• [PROBLEM]: Please return each entry that follows exactly as written, and keep the pictures out.

• [LISTED ENTRIES]:

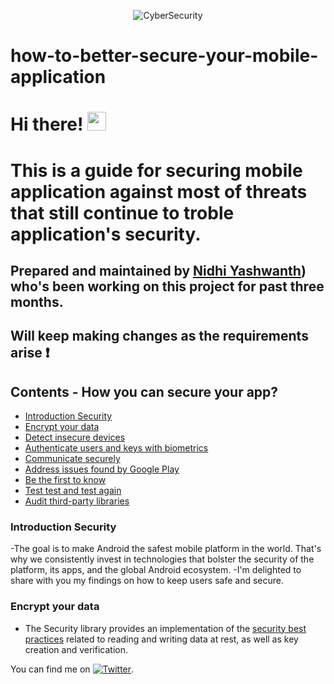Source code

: <p align="center">
<img alt="CyberSecurity" src="(https://img.freepik.com/free-vector/global-data-security-personal-data-security-cyber-data-security-online-concept-illustration-internet-security-information-privacy-protection_1150-37375.jpg)">
</p>

# how-to-better-secure-your-mobile-application

# Hi there! <img width="30" src="https://camo.githubusercontent.com/e8e7b06ecf583bc040eb60e44eb5b8e0ecc5421320a92929ce21522dbc34c891/68747470733a2f2f6d656469612e67697068792e636f6d2f6d656469612f6876524a434c467a6361737252346961377a2f67697068792e676966">

# This is a guide for securing mobile application against most of threats that still continue to troble application's security.

## Prepared and maintained by [Nidhi Yashwanth](https://github.com/nidhiyashwanth)) who's been working on this project for past three months.

## Will keep making changes as the requirements arise ❗

## Contents - How you can secure your app?

* [Introduction Security](#introduction-security)
* [Encrypt your data](#encrypt-your-data)
* [Detect insecure devices](#detect-insecure-devices)
* [Authenticate users and keys with biometrics](#authenticate-users-and-keys-with-biometrics)
* [Communicate securely](#communicate-securely)
* [Address issues found by Google Play](#address-issues-found-by-google-play)
* [Be the first to know](#be-the-first-to-know)
* [Test test and test again](#test-test-and-test-again)
* [Audit third-party libraries](#audit-third-party-libraries)


### Introduction Security

-The goal is to make Android the safest mobile platform in the world. That's why we consistently invest in technologies that bolster the security of the platform, its apps, and the global Android ecosystem.
-I'm delighted to share with you my findings on how to keep users safe and secure.

### Encrypt your data

- The Security library provides an implementation of the [security best practices](https://developer.android.com/topic/security/best-practices) related to reading and writing data at rest, as well as key creation and verification.










You can find me on [![Twitter][1.2]][1].
<!-- Icons -->
[1.2]: http://i.imgur.com/wWzX9uB.png (twitter icon without padding)
[1]: https://twitter.com/NidhiYashwanth/
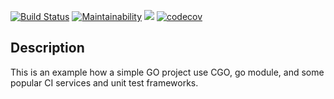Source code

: [![Build Status](https://travis-ci.org/sangshuduo/cgo_ci_helloworld.svg?branch=develop)](https://travis-ci.org/sangshuduo/cgo_ci_helloworld)
[![Maintainability](https://api.codeclimate.com/v1/badges/da38aa4a21725ecfd609/maintainability)](https://codeclimate.com/github/sangshuduo/cgo_ci_helloworld/maintainability)
<a href="https://codeclimate.com/github/sangshuduo/cgo_ci_helloworld/test_coverage"><img src="https://api.codeclimate.com/v1/badges/da38aa4a21725ecfd609/test_coverage" /></a>
[![codecov](https://codecov.io/gh/sangshuduo/cgo_ci_helloworld/branch/develop/graph/badge.svg)](https://codecov.io/gh/sangshuduo/cgo_ci_helloworld)

## Description

This is an example how a simple GO project use CGO, go module, and some popular CI services and unit test frameworks.
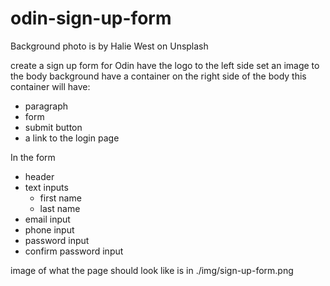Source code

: # odin-sign-up-form
 Background photo is by Halie West on Unsplash

 create a sign up form for Odin 
 have the logo to the left side 
 set an image to the body background
 have a container on the right side of the body 
 this container will have:
  - paragraph
  - form 
  - submit button
  - a link to the login page

 In the form 
  - header 
  - text inputs
    - first name
    - last name
  - email input
  - phone input
  - password input
  - confirm password input


image of what the page should look like is in ./img/sign-up-form.png
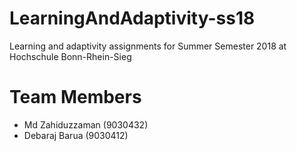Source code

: # LearningAndAdaptivity-ss18
Learning and adaptivity assignments for Summer Semester 2018 at Hochschule Bonn-Rhein-Sieg

# Team Members
- Md Zahiduzzaman (9030432)
- Debaraj Barua (9030412)
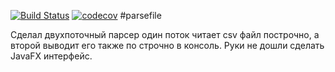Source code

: [![Build Status](https://travis-ci.org/AlexandrKaleganov/parsefile.svg?branch=master)](https://travis-ci.org/AlexandrKaleganov/parsefile)
[![codecov](https://codecov.io/gh/AlexandrKaleganov/parsefile/branch/master/graph/badge.svg)](https://codecov.io/gh/AlexandrKaleganov/parsefile)
#parsefile

Сделал двухпоточный парсер один поток читает csv файл построчно, а  второй выводит его также по строчно в консоль. Руки не дошли сделать JavaFX интерфейс.
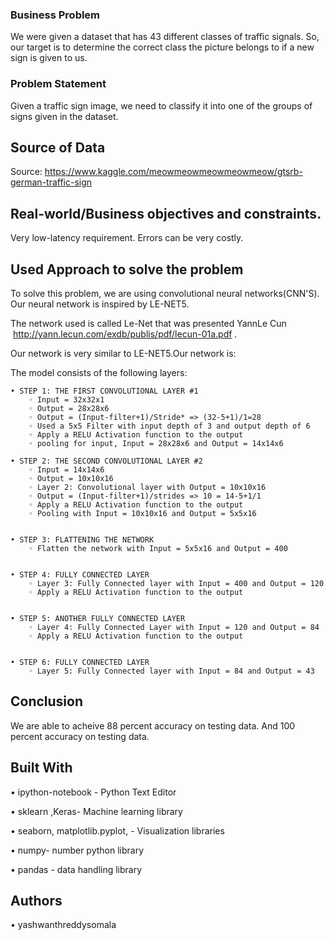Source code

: ### Business Problem
We were given a dataset that has 43 different classes of traffic signals. So, our target is to determine the correct class the picture belongs to if a new sign is given to us.

### Problem Statement
Given a traffic sign image, we need to classify it into one of the groups of signs given in the dataset.

## Source of Data
Source: https://www.kaggle.com/meowmeowmeowmeowmeow/gtsrb-german-traffic-sign

## Real-world/Business objectives and constraints.
Very low-latency requirement. Errors can be very costly. 

## Used Approach to solve the problem

To solve this problem, we are using convolutional neural networks(CNN'S). Our neural network is inspired by LE-NET5.

The network used is called Le-Net that was presented YannLe Cun  http://yann.lecun.com/exdb/publis/pdf/lecun-01a.pdf .

Our network is very similar to LE-NET5.Our network is:

The model consists of the following layers:
    
    • STEP 1: THE FIRST CONVOLUTIONAL LAYER #1
        ◦ Input = 32x32x1
        ◦ Output = 28x28x6
        ◦ Output = (Input-filter+1)/Stride* => (32-5+1)/1=28
        ◦ Used a 5x5 Filter with input depth of 3 and output depth of 6
        ◦ Apply a RELU Activation function to the output
        ◦ pooling for input, Input = 28x28x6 and Output = 14x14x6

    • STEP 2: THE SECOND CONVOLUTIONAL LAYER #2
        ◦ Input = 14x14x6
        ◦ Output = 10x10x16
        ◦ Layer 2: Convolutional layer with Output = 10x10x16
        ◦ Output = (Input-filter+1)/strides => 10 = 14-5+1/1
        ◦ Apply a RELU Activation function to the output
        ◦ Pooling with Input = 10x10x16 and Output = 5x5x16
        
        
    • STEP 3: FLATTENING THE NETWORK
        ◦ Flatten the network with Input = 5x5x16 and Output = 400
        
        
    • STEP 4: FULLY CONNECTED LAYER
        ◦ Layer 3: Fully Connected layer with Input = 400 and Output = 120
        ◦ Apply a RELU Activation function to the output
        
        
    • STEP 5: ANOTHER FULLY CONNECTED LAYER
        ◦ Layer 4: Fully Connected Layer with Input = 120 and Output = 84
        ◦ Apply a RELU Activation function to the output
        
        
    • STEP 6: FULLY CONNECTED LAYER
        ◦ Layer 5: Fully Connected layer with Input = 84 and Output = 43

## Conclusion

We are able to acheive 88 percent accuracy on testing data. And 100 percent accuracy on testing data.


## Built With
• ipython-notebook - Python Text Editor

• sklearn ,Keras- Machine learning library

• seaborn, matplotlib.pyplot, - Visualization libraries

• numpy- number python library

• pandas - data handling library


## Authors
• yashwanthreddysomala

• [RESULT BELOW]:
Source code

: <p align="center">
<img alt="CyberSecurity" src="(https://img.freepik.com/free-vector/global-data-security-personal-data-security-cyber-data-security-online-concept-illustration-internet-security-information-privacy-protection_1150-37375.jpg)">
</p>

# how-to-better-secure-your-mobile-application

# Hi there! <img width="30" src="https://camo.githubusercontent.com/e8e7b06ecf583bc040eb60e44eb5b8e0ecc5421320a92929ce21522dbc34c891/68747470733a2f2f6d656469612e67697068792e636f6d2f6d656469612f6876524a434c467a6361737252346961377a2f67697068792e676966">

# This is a guide for securing mobile application against most of threats that still continue to troble application's security.

## Prepared and maintained by [Nidhi Yashwanth](https://github.com/nidhiyashwanth)) who's been working on this project for past three months.

## Will keep making changes as the requirements arise ❗

## Contents - How you can secure your app?

* [Introduction Security](#introduction-security)
* [Encrypt your data](#encrypt-your-data)
* [Detect insecure devices](#detect-insecure-devices)
* [Authenticate users and keys with biometrics](#authenticate-users-and-keys-with-biometrics)
* [Communicate securely](#communicate-securely)
* [Address issues found by Google Play](#address-issues-found-by-google-play)
* [Be the first to know](#be-the-first-to-know)
* [Test test and test again](#test-test-and-test-again)
* [Audit third-party libraries](#audit-third-party-libraries)


### Introduction Security

-The goal is to make Android the safest mobile platform in the world. That's why we consistently invest in technologies that bolster the security of the platform, its apps, and the global Android ecosystem.
-I'm delighted to share with you my findings on how to keep users safe and secure.

### Encrypt your data

- The Security library provides an implementation of the [security best practices](https://developer.android.com/topic/security/best-practices) related to reading and writing data at rest, as well as key creation and verification.










You can find me on [![Twitter][1.2]][1].
<!-- Icons -->
[1.2]: http://i.imgur.com/wWzX9uB.png (twitter icon without padding)
[1]: https://twitter.com/NidhiYashwanth/
Source code

: [![Build Status](https://travis-ci.org/sangshuduo/cgo_ci_helloworld.svg?branch=develop)](https://travis-ci.org/sangshuduo/cgo_ci_helloworld)
[![Maintainability](https://api.codeclimate.com/v1/badges/da38aa4a21725ecfd609/maintainability)](https://codeclimate.com/github/sangshuduo/cgo_ci_helloworld/maintainability)
<a href="https://codeclimate.com/github/sangshuduo/cgo_ci_helloworld/test_coverage"><img src="https://api.codeclimate.com/v1/badges/da38aa4a21725ecfd609/test_coverage" /></a>
[![codecov](https://codecov.io/gh/sangshuduo/cgo_ci_helloworld/branch/develop/graph/badge.svg)](https://codecov.io/gh/sangshuduo/cgo_ci_helloworld)

## Description

This is an example how a simple GO project use CGO, go module, and some popular CI services and unit test frameworks.
Source code

: # odin-sign-up-form
 Background photo is by Halie West on Unsplash

 create a sign up form for Odin 
 have the logo to the left side 
 set an image to the body background
 have a container on the right side of the body 
 this container will have:
  - paragraph
  - form 
  - submit button
  - a link to the login page

 In the form 
  - header 
  - text inputs
    - first name
    - last name
  - email input
  - phone input
  - password input
  - confirm password input


image of what the page should look like is in ./img/sign-up-form.png
Source code

: # LearningAndAdaptivity-ss18
Learning and adaptivity assignments for Summer Semester 2018 at Hochschule Bonn-Rhein-Sieg

# Team Members
- Md Zahiduzzaman (9030432)
- Debaraj Barua (9030412)
Source code

: [![Build Status](https://travis-ci.org/AlexandrKaleganov/parsefile.svg?branch=master)](https://travis-ci.org/AlexandrKaleganov/parsefile)
[![codecov](https://codecov.io/gh/AlexandrKaleganov/parsefile/branch/master/graph/badge.svg)](https://codecov.io/gh/AlexandrKaleganov/parsefile)
#parsefile

Сделал двухпоточный парсер один поток читает csv файл построчно, а  второй выводит его также по строчно в консоль. Руки не дошли сделать JavaFX интерфейс.
Source code

: ### Business Problem
We were given a dataset that has 43 different classes of traffic signals. So, our target is to determine the correct class the picture belongs to if a new sign is given to us.

### Problem Statement
Given a traffic sign image, we need to classify it into one of the groups of signs given in the dataset.

## Source of Data
Source: https://www.kaggle.com/meowmeowmeowmeowmeow/gtsrb-german-traffic-sign

## Real-world/Business objectives and constraints.
Very low-latency requirement. Errors can be very costly. 

## Used Approach to solve the problem

To solve this problem, we are using convolutional neural networks(CNN'S). Our neural network is inspired by LE-NET5.

The network used is called Le-Net that was presented YannLe Cun  http://yann.lecun.com/exdb/publis/pdf/lecun-01a.pdf .

Our network is very similar to LE-NET5.Our network is:

The model consists of the following layers:
    
    • STEP 1: THE FIRST CONVOLUTIONAL LAYER #1
        ◦ Input = 32x32x1
        ◦ Output = 28x28x6
        ◦ Output = (Input-filter+1)/Stride* => (32-5+1)/1=28
        ◦ Used a 5x5 Filter with input depth of 3 and output depth of 6
        ◦ Apply a RELU Activation function to the output
        ◦ pooling for input, Input = 28x28x6 and Output = 14x14x6

    • STEP 2: THE SECOND CONVOLUTIONAL LAYER #2
        ◦ Input = 14x14x6
        ◦ Output = 10x10x16
        ◦ Layer 2: Convolutional layer with Output = 10x10x16
        ◦ Output = (Input-filter+1)/strides => 10 = 14-5+1/1
        ◦ Apply a RELU Activation function to the output
        ◦ Pooling with Input = 10x10x16 and Output = 5x5x16
        
        
    • STEP 3: FLATTENING THE NETWORK
        ◦ Flatten the network with Input = 5x5x16 and Output = 400
        
        
    • STEP 4: FULLY CONNECTED LAYER
        ◦ Layer 3: Fully Connected layer with Input = 400 and Output = 120
        ◦ Apply a RELU Activation function to the output
        
        
    • STEP 5: ANOTHER FULLY CONNECTED LAYER
        ◦ Layer 4: Fully Connected Layer with Input = 120 and Output = 84
        ◦ Apply a RELU Activation function to the output
        
        
    • STEP 6: FULLY CONNECTED LAYER
        ◦ Layer 5: Fully Connected layer with Input = 84 and Output = 43

## Conclusion

We are able to acheive 88 percent accuracy on testing data. And 100 percent accuracy on testing data.


## Built With
• ipython-notebook - Python Text Editor

• sklearn ,Keras- Machine learning library

• seaborn, matplotlib.pyplot, - Visualization libraries

• numpy- number python library

• pandas - data handling library


## Authors
• yashwanthreddysomala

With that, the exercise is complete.